Armenia-Azerbaijan: Twitter Diplomacy

This post is part of our special coverage Caucasus Conflict Voices.

[This entry is cross-posted from a project, Common Ground in the Caucasus, undertaken by Global Voices Online's Caucasus Editor for Transitions Online.]

With a peaceful resolution to the conflict over Nagorno Karabakh as elusive as ever, Armenians and Azerbaijanis are unable to visit each other’s country or communicate through traditional means such as telephone or mail.

However, as the local media usually self-censors or resorts to propaganda when it comes to relations between the two countries, can new and social media step in to fill the gap to break the information blockade?
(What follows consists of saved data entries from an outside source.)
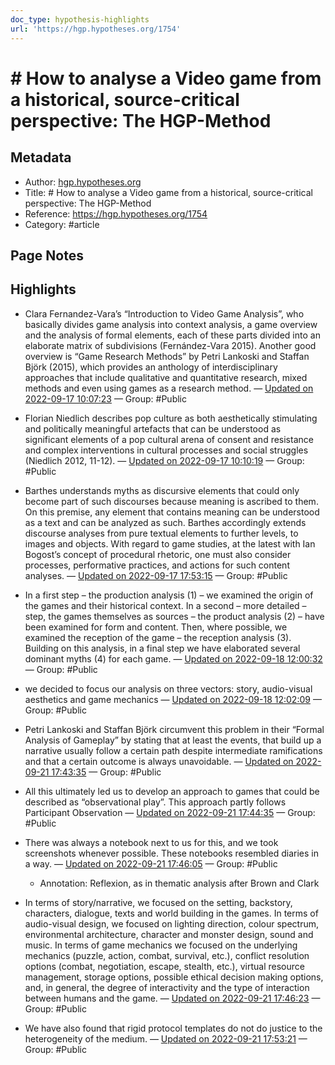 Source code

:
 ```yaml
---
doc_type: hypothesis-highlights
url: 'https://hgp.hypotheses.org/1754'
---
```


# # How to analyse a Video game from a historical, source-critical perspective: The HGP-Method

## Metadata
- Author: [hgp.hypotheses.org]()
- Title: # How to analyse a Video game from a historical, source-critical perspective: The HGP-Method
- Reference: https://hgp.hypotheses.org/1754
- Category: #article

## Page Notes
## Highlights
- Clara Fernandez-Vara’s “Introduction to Video Game Analysis”, who basically divides game analysis into context analysis, a game overview and the analysis of formal elements, each of these parts divided into an elaborate matrix of subdivisions (Fernández-Vara 2015). Another good overview is “Game Research Methods” by Petri Lankoski and Staffan Björk (2015), which provides an anthology of interdisciplinary approaches that include qualitative and quantitative research, mixed methods and even using games as a research method. — [Updated on 2022-09-17 10:07:23](https://hyp.is/wyVetjZfEe2Lgo9Mdtb1bQ/hgp.hypotheses.org/1754) — Group: #Public

- Florian Niedlich describes pop culture as both aesthetically stimulating and politically meaningful artefacts that can be understood as significant elements of a pop cultural arena of consent and resistance and complex interventions in cultural processes and social struggles (Niedlich 2012, 11-12). — [Updated on 2022-09-17 10:10:19](https://hyp.is/K-jupDZgEe2d68_wGPLjWA/hgp.hypotheses.org/1754) — Group: #Public

- Barthes understands myths as discursive elements that could only become part of such discourses because meaning is ascribed to them. On this premise, any element that contains meaning can be understood as a text and can be analyzed as such. Barthes accordingly extends discourse analyses from pure textual elements to further levels, to images and objects. With regard to game studies, at the latest with Ian Bogost’s concept of procedural rhetoric, one must also consider processes, performative practices, and actions for such content analyses. — [Updated on 2022-09-17 17:53:15](https://hyp.is/19D_qjagEe2N2Jfpp_2kJA/hgp.hypotheses.org/1754) — Group: #Public

- In a first step – the production analysis (1) – we examined the origin of the games and their historical context. In a second – more detailed – step, the games themselves as sources – the product analysis (2) – have been examined for form and content. Then, where possible, we examined the reception of the game – the reception analysis (3). Building on this analysis, in a final step we have elaborated several dominant myths (4) for each game. — [Updated on 2022-09-18 12:00:32](https://hyp.is/vLxW1jc4Ee2Q6FtClra_KA/hgp.hypotheses.org/1754) — Group: #Public

- we decided to focus our analysis on three vectors: story, audio-visual aesthetics and game mechanics — [Updated on 2022-09-18 12:02:09](https://hyp.is/9fyRmjc4Ee2bDCukwoGm2w/hgp.hypotheses.org/1754) — Group: #Public

- Petri Lankoski and Staffan Björk circumvent this problem in their “Formal Analysis of Gameplay” by stating that at least the events, that build up a narrative usually follow a certain path despite intermediate ramifications and that a certain outcome is always unavoidable. — [Updated on 2022-09-21 17:43:35](https://hyp.is/J7nG8jnEEe2hkceBxlY7mg/hgp.hypotheses.org/1754) — Group: #Public

- All this ultimately led us to develop an approach to games that could be described as “observational play”. This approach partly follows Participant Observation — [Updated on 2022-09-21 17:44:35](https://hyp.is/SvgMbjnEEe2TwjNb8fpk-A/hgp.hypotheses.org/1754) — Group: #Public

- There was always a notebook next to us for this, and we took screenshots whenever possible. These notebooks resembled diaries in a way.  — [Updated on 2022-09-21 17:46:05](https://hyp.is/gUy1JjnEEe2qtsNIv9dvQQ/hgp.hypotheses.org/1754) — Group: #Public
    - Annotation: Reflexion, as in thematic analysis after Brown and Clark
- In terms of story/narrative, we focused on the setting, backstory, characters, dialogue, texts and world building in the games. In terms of audio-visual design, we focused on lighting direction, colour spectrum, environmental architecture, character and monster design, sound and music. In terms of game mechanics we focused on the underlying mechanics (puzzle, action, combat, survival, etc.), conflict resolution options (combat, negotiation, escape, stealth, etc.), virtual resource management, storage options, possible ethical decision making options, and, in general, the degree of interactivity and the type of interaction between humans and the game. — [Updated on 2022-09-21 17:46:23](https://hyp.is/i-NDajnEEe2Zz4NYr9uyUg/hgp.hypotheses.org/1754) — Group: #Public

- We have also found that rigid protocol templates do not do justice to the heterogeneity of the medium.  — [Updated on 2022-09-21 17:53:21](https://hyp.is/hOo7djnFEe2gyD_SjUdGHw/hgp.hypotheses.org/1754) — Group: #Public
A week before video blogging youth activists Adnan Hajizade and Emin Milli were detained in Baku, Azerbaijan, an Armenian sitting hundreds of kilometers away in Yerevan, Armenia, posted a YouTube video on his Facebook page. The video, by Hajizade, introduced the now vacant Armenian Church in the Azerbaijan capital to subscribers to the youth activist’s online video channel. The message was simple. It was a virtual hand of friendship extended across a closed border and a ceasefire line still in place for over 15 years since the 1994 ceasefire.

For many Armenians with access to Facebook, this was the first time that they were presented with an alternative image of the ‘enemy,’ and one very different than that usually portrayed in the local media. For one Armenian opposition youth activist, however, such stereotypes were not easily changed. She left a comment saying that while Hajizade seemed to be tolerant and progressive beyond all expectations, she doubted that there were others like him in Azerbaijan. However, nothing could have been further from the truth.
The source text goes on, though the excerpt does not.